The subprocess is certainly more compatible. And pip does not really have
an API besides the command line interface. But a lot of packages could
probably work with "import pip". (Setup.py is already running in a pip
subprocess when invoked by pip.) If you were pressed for time then you
should be using wheel. 😺🎡
Might be interesting to add a bit more affordance for installers that want
to implement setup requires themselves and skip the bootstrapper.
On May 29, 2014 11:55 AM, "Erik Bray"
On Mon, May 19, 2014 at 9:24 PM, Daniel Holth
wrote: Here's a short setup.py replacement that makes setup-requires work: https://bitbucket.org/dholth/setup-requires/src/ . I'd appreciate a code review.
Use by renaming your own package's setup.py to real-setup.py and copying this setup.py in its place.
List only the requirements setup.py itself needs to run in the `setup-requires =` key of the `[metadata]` section of setup.cfg, one per line::
[metadata] setup-requires = cffi pip pycparser >= 2.10
(Only the name and required versions are allowed, not the full pip syntax of URLs to specific repositories.

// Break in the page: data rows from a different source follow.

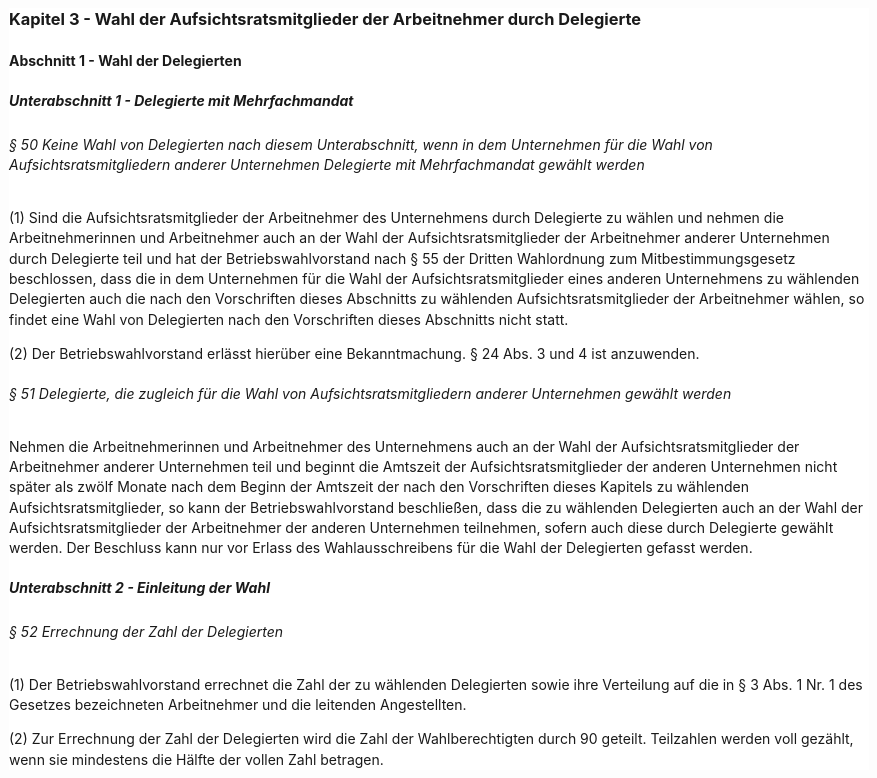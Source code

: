 ### Kapitel 3 - Wahl der Aufsichtsratsmitglieder der Arbeitnehmer durch Delegierte

#### Abschnitt 1 - Wahl der Delegierten

##### Unterabschnitt 1 - Delegierte mit Mehrfachmandat

###### § 50 Keine Wahl von Delegierten nach diesem Unterabschnitt, wenn in dem Unternehmen für die Wahl von Aufsichtsratsmitgliedern anderer Unternehmen Delegierte mit Mehrfachmandat gewählt werden

(1) Sind die Aufsichtsratsmitglieder der Arbeitnehmer des Unternehmens
durch Delegierte zu wählen und nehmen die Arbeitnehmerinnen und
Arbeitnehmer auch an der Wahl der Aufsichtsratsmitglieder der
Arbeitnehmer anderer Unternehmen durch Delegierte teil und hat der
Betriebswahlvorstand nach § 55 der Dritten Wahlordnung zum
Mitbestimmungsgesetz beschlossen, dass die in dem Unternehmen für die
Wahl der Aufsichtsratsmitglieder eines anderen Unternehmens zu
wählenden Delegierten auch die nach den Vorschriften dieses Abschnitts
zu wählenden Aufsichtsratsmitglieder der Arbeitnehmer wählen, so
findet eine Wahl von Delegierten nach den Vorschriften dieses
Abschnitts nicht statt.

(2) Der Betriebswahlvorstand erlässt hierüber eine Bekanntmachung. §
24 Abs. 3 und 4 ist anzuwenden.

###### § 51 Delegierte, die zugleich für die Wahl von Aufsichtsratsmitgliedern anderer Unternehmen gewählt werden

Nehmen die Arbeitnehmerinnen und Arbeitnehmer des Unternehmens auch an
der Wahl der Aufsichtsratsmitglieder der Arbeitnehmer anderer
Unternehmen teil und beginnt die Amtszeit der Aufsichtsratsmitglieder
der anderen Unternehmen nicht später als zwölf Monate nach dem Beginn
der Amtszeit der nach den Vorschriften dieses Kapitels zu wählenden
Aufsichtsratsmitglieder, so kann der Betriebswahlvorstand beschließen,
dass die zu wählenden Delegierten auch an der Wahl der
Aufsichtsratsmitglieder der Arbeitnehmer der anderen Unternehmen
teilnehmen, sofern auch diese durch Delegierte gewählt werden. Der
Beschluss kann nur vor Erlass des Wahlausschreibens für die Wahl der
Delegierten gefasst werden.

##### Unterabschnitt 2 - Einleitung der Wahl

###### § 52 Errechnung der Zahl der Delegierten

(1) Der Betriebswahlvorstand errechnet die Zahl der zu wählenden
Delegierten sowie ihre Verteilung auf die in § 3 Abs. 1 Nr. 1 des
Gesetzes bezeichneten Arbeitnehmer und die leitenden Angestellten.

(2) Zur Errechnung der Zahl der Delegierten wird die Zahl der
Wahlberechtigten durch 90 geteilt. Teilzahlen werden voll gezählt,
wenn sie mindestens die Hälfte der vollen Zahl betragen.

Instead, install internal setup-requires dependencies manually or set PIP_FIND_LINKS=... to point to the necessary repositories.)

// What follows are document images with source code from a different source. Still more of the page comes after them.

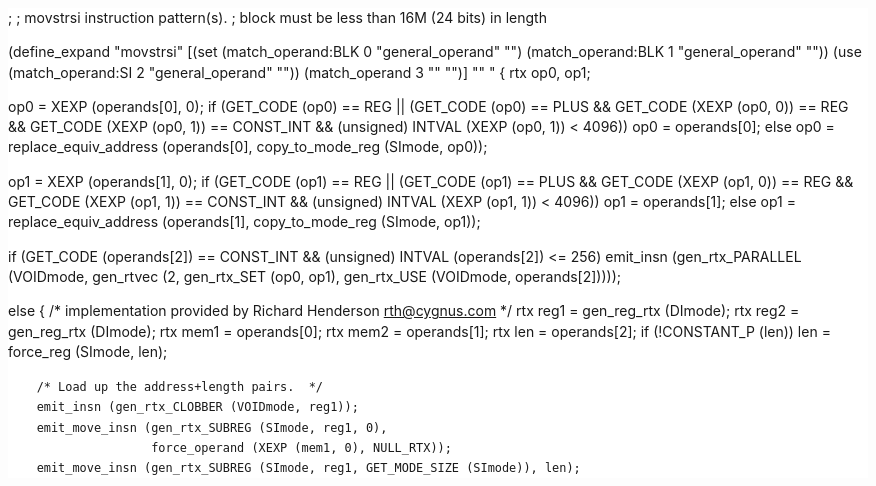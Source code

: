 ;
; movstrsi instruction pattern(s).
; block must be less than 16M (24 bits) in length

(define_expand "movstrsi"
  [(set (match_operand:BLK 0 "general_operand" "")
        (match_operand:BLK 1 "general_operand" ""))
   (use (match_operand:SI  2 "general_operand" ""))
   (match_operand 3 "" "")]
   ""
   "
{
  rtx op0, op1;

  op0 = XEXP (operands[0], 0);
  if (GET_CODE (op0) == REG
      || (GET_CODE (op0) == PLUS && GET_CODE (XEXP (op0, 0)) == REG
	  && GET_CODE (XEXP (op0, 1)) == CONST_INT
	  && (unsigned) INTVAL (XEXP (op0, 1)) < 4096))
    op0 = operands[0];
  else
    op0 = replace_equiv_address (operands[0], copy_to_mode_reg (SImode, op0));

  op1 = XEXP (operands[1], 0);
  if (GET_CODE (op1) == REG
      || (GET_CODE (op1) == PLUS && GET_CODE (XEXP (op1, 0)) == REG
	  && GET_CODE (XEXP (op1, 1)) == CONST_INT
	  && (unsigned) INTVAL (XEXP (op1, 1)) < 4096))
    op1 = operands[1];
  else
    op1 = replace_equiv_address (operands[1], copy_to_mode_reg (SImode, op1));

  if (GET_CODE (operands[2]) == CONST_INT
      && (unsigned) INTVAL (operands[2]) <= 256)
    emit_insn (gen_rtx_PARALLEL (VOIDmode,
			gen_rtvec (2,
				   gen_rtx_SET (op0, op1),
				   gen_rtx_USE (VOIDmode, operands[2]))));

  else
    {
        /* implementation provided by  Richard Henderson <rth@cygnus.com> */
        rtx reg1 = gen_reg_rtx (DImode);
        rtx reg2 = gen_reg_rtx (DImode);
        rtx mem1 = operands[0];
        rtx mem2 = operands[1];
        rtx len = operands[2];
        if (!CONSTANT_P (len))
          len = force_reg (SImode, len);

        /* Load up the address+length pairs.  */
        emit_insn (gen_rtx_CLOBBER (VOIDmode, reg1));
        emit_move_insn (gen_rtx_SUBREG (SImode, reg1, 0),
                        force_operand (XEXP (mem1, 0), NULL_RTX));
        emit_move_insn (gen_rtx_SUBREG (SImode, reg1, GET_MODE_SIZE (SImode)), len);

When run, setup-requires' setup.py checks that each distribution listed in setup-requires is installed; if not, it installs them into the ./setup-requires directory in a pip subprocess. Then real-setup.py continues to execute with the same arguments.

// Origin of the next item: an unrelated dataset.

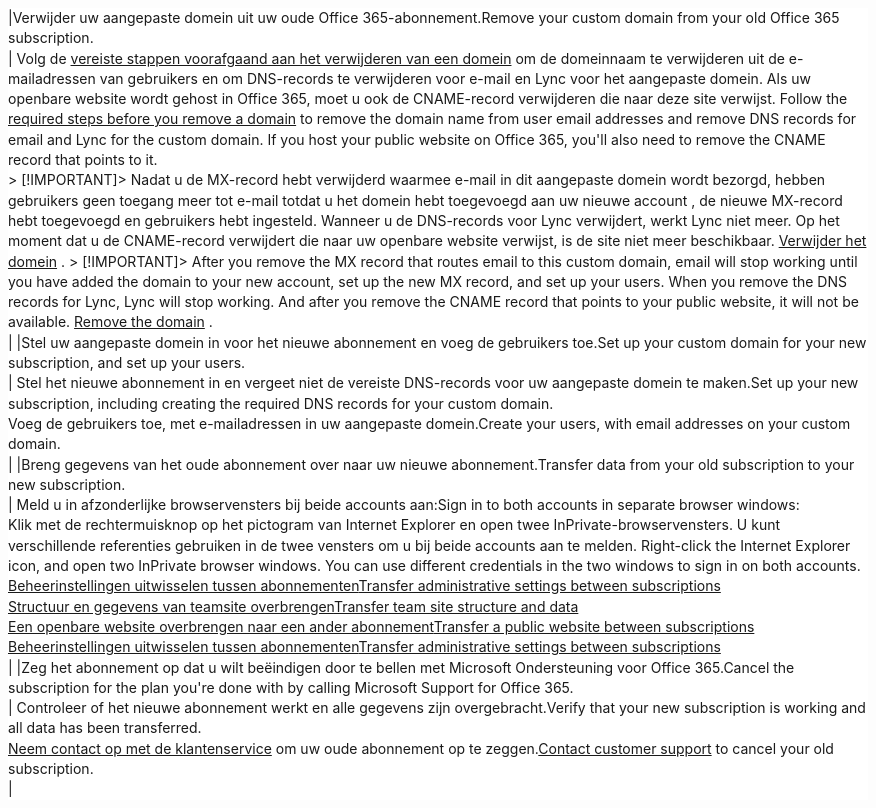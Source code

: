 |<span data-ttu-id="81d7b-121">Verwijder uw aangepaste domein uit uw oude Office 365-abonnement.</span><span class="sxs-lookup"><span data-stu-id="81d7b-121">Remove your custom domain from your old Office 365 subscription.</span></span>  <br/> | <span data-ttu-id="81d7b-p105">Volg de [vereiste stappen voorafgaand aan het verwijderen van een domein](remove-a-domain.md) om de domeinnaam te verwijderen uit de e-mailadressen van gebruikers en om DNS-records te verwijderen voor e-mail en Lync voor het aangepaste domein. Als uw openbare website wordt gehost in Office 365, moet u ook de CNAME-record verwijderen die naar deze site verwijst.  </span><span class="sxs-lookup"><span data-stu-id="81d7b-p105">Follow the [required steps before you remove a domain](remove-a-domain.md) to remove the domain name from user email addresses and remove DNS records for email and Lync for the custom domain. If you host your public website on Office 365, you'll also need to remove the CNAME record that points to it.  </span></span><br/> <span data-ttu-id="81d7b-p106">> [!IMPORTANT]>  Nadat u de MX-record hebt verwijderd waarmee e-mail in dit aangepaste domein wordt bezorgd, hebben gebruikers geen toegang meer tot e-mail totdat u het domein hebt toegevoegd aan uw nieuwe account , de nieuwe MX-record hebt toegevoegd en gebruikers hebt ingesteld. Wanneer u de DNS-records voor Lync verwijdert, werkt Lync niet meer. Op het moment dat u de CNAME-record verwijdert die naar uw openbare website verwijst, is de site niet meer beschikbaar.           [Verwijder het domein](remove-a-domain.md) .  </span><span class="sxs-lookup"><span data-stu-id="81d7b-p106">> [!IMPORTANT]>  After you remove the MX record that routes email to this custom domain, email will stop working until you have added the domain to your new account, set up the new MX record, and set up your users. When you remove the DNS records for Lync, Lync will stop working. And after you remove the CNAME record that points to your public website, it will not be available.           [Remove the domain](remove-a-domain.md) .  </span></span><br/> |
|<span data-ttu-id="81d7b-128">Stel uw aangepaste domein in voor het nieuwe abonnement en voeg de gebruikers toe.</span><span class="sxs-lookup"><span data-stu-id="81d7b-128">Set up your custom domain for your new subscription, and set up your users.</span></span>  <br/> | <span data-ttu-id="81d7b-129">Stel het nieuwe abonnement in en vergeet niet de vereiste DNS-records voor uw aangepaste domein te maken.</span><span class="sxs-lookup"><span data-stu-id="81d7b-129">Set up your new subscription, including creating the required DNS records for your custom domain.</span></span>  <br/>  <span data-ttu-id="81d7b-130">Voeg de gebruikers toe, met e-mailadressen in uw aangepaste domein.</span><span class="sxs-lookup"><span data-stu-id="81d7b-130">Create your users, with email addresses on your custom domain.</span></span>  <br/> |
|<span data-ttu-id="81d7b-131">Breng gegevens van het oude abonnement over naar uw nieuwe abonnement.</span><span class="sxs-lookup"><span data-stu-id="81d7b-131">Transfer data from your old subscription to your new subscription.</span></span>  <br/> | <span data-ttu-id="81d7b-132">Meld u in afzonderlijke browservensters bij beide accounts aan:</span><span class="sxs-lookup"><span data-stu-id="81d7b-132">Sign in to both accounts in separate browser windows:</span></span>  <br/>  <span data-ttu-id="81d7b-p107">Klik met de rechtermuisknop op het pictogram van Internet Explorer en open twee InPrivate-browservensters. U kunt verschillende referenties gebruiken in de twee vensters om u bij beide accounts aan te melden.  </span><span class="sxs-lookup"><span data-stu-id="81d7b-p107">Right-click the Internet Explorer icon, and open two InPrivate browser windows. You can use different credentials in the two windows to sign in on both accounts.  </span></span><br/> [<span data-ttu-id="81d7b-135">Beheerinstellingen uitwisselen tussen abonnementen</span><span class="sxs-lookup"><span data-stu-id="81d7b-135">Transfer administrative settings between subscriptions</span></span>](#email) <br/> [<span data-ttu-id="81d7b-136">Structuur en gegevens van teamsite overbrengen</span><span class="sxs-lookup"><span data-stu-id="81d7b-136">Transfer team site structure and data</span></span>](#transfer-team-site-structure-and-data) <br/> [<span data-ttu-id="81d7b-137">Een openbare website overbrengen naar een ander abonnement</span><span class="sxs-lookup"><span data-stu-id="81d7b-137">Transfer a public website between subscriptions</span></span>](#transfer-a-public-website-between-subscriptions) <br/> [<span data-ttu-id="81d7b-138">Beheerinstellingen uitwisselen tussen abonnementen</span><span class="sxs-lookup"><span data-stu-id="81d7b-138">Transfer administrative settings between subscriptions</span></span>](#email) <br/> |
|<span data-ttu-id="81d7b-139">Zeg het abonnement op dat u wilt beëindigen door te bellen met Microsoft Ondersteuning voor Office 365.</span><span class="sxs-lookup"><span data-stu-id="81d7b-139">Cancel the subscription for the plan you're done with by calling Microsoft Support for Office 365.</span></span>  <br/> | <span data-ttu-id="81d7b-140">Controleer of het nieuwe abonnement werkt en alle gegevens zijn overgebracht.</span><span class="sxs-lookup"><span data-stu-id="81d7b-140">Verify that your new subscription is working and all data has been transferred.</span></span>  <br/>  <span data-ttu-id="81d7b-141">[Neem contact op met de klantenservice](../contact-support-for-business-products.md) om uw oude abonnement op te zeggen.</span><span class="sxs-lookup"><span data-stu-id="81d7b-141">[Contact customer support](../contact-support-for-business-products.md) to cancel your old subscription.</span></span>  <br/> |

Why a custom section in setup.cfg? Users are accustomed to editing setup.cfg to configure random things like unit tests, bdist_wheel etc.; this just adds a field instead of a new file. Unlike a .txt file it should be more intuitive that setup.cfg does not support the full pip requirements syntax.
Please note that not every package installs correctly with pip -t.
Now let's see some setup.py helper packages.
Thanks, I like the approach this takes of using pip instead of easy-install, and caching all the setup_requires packages in the setup-requires directory without cluttering the source root with eggs. I'm not crazy about having to launch a separate process to do this--do you think it can be done without that, by just importing pip and using its API? Or did you find that to be too problematic?
I'm also not crazy about putting the real setup.py in a separate file, but only because, in my case, I think it's likely to confuse some of my co-developers. That said, I think that this approach could be adapted to suit my needs.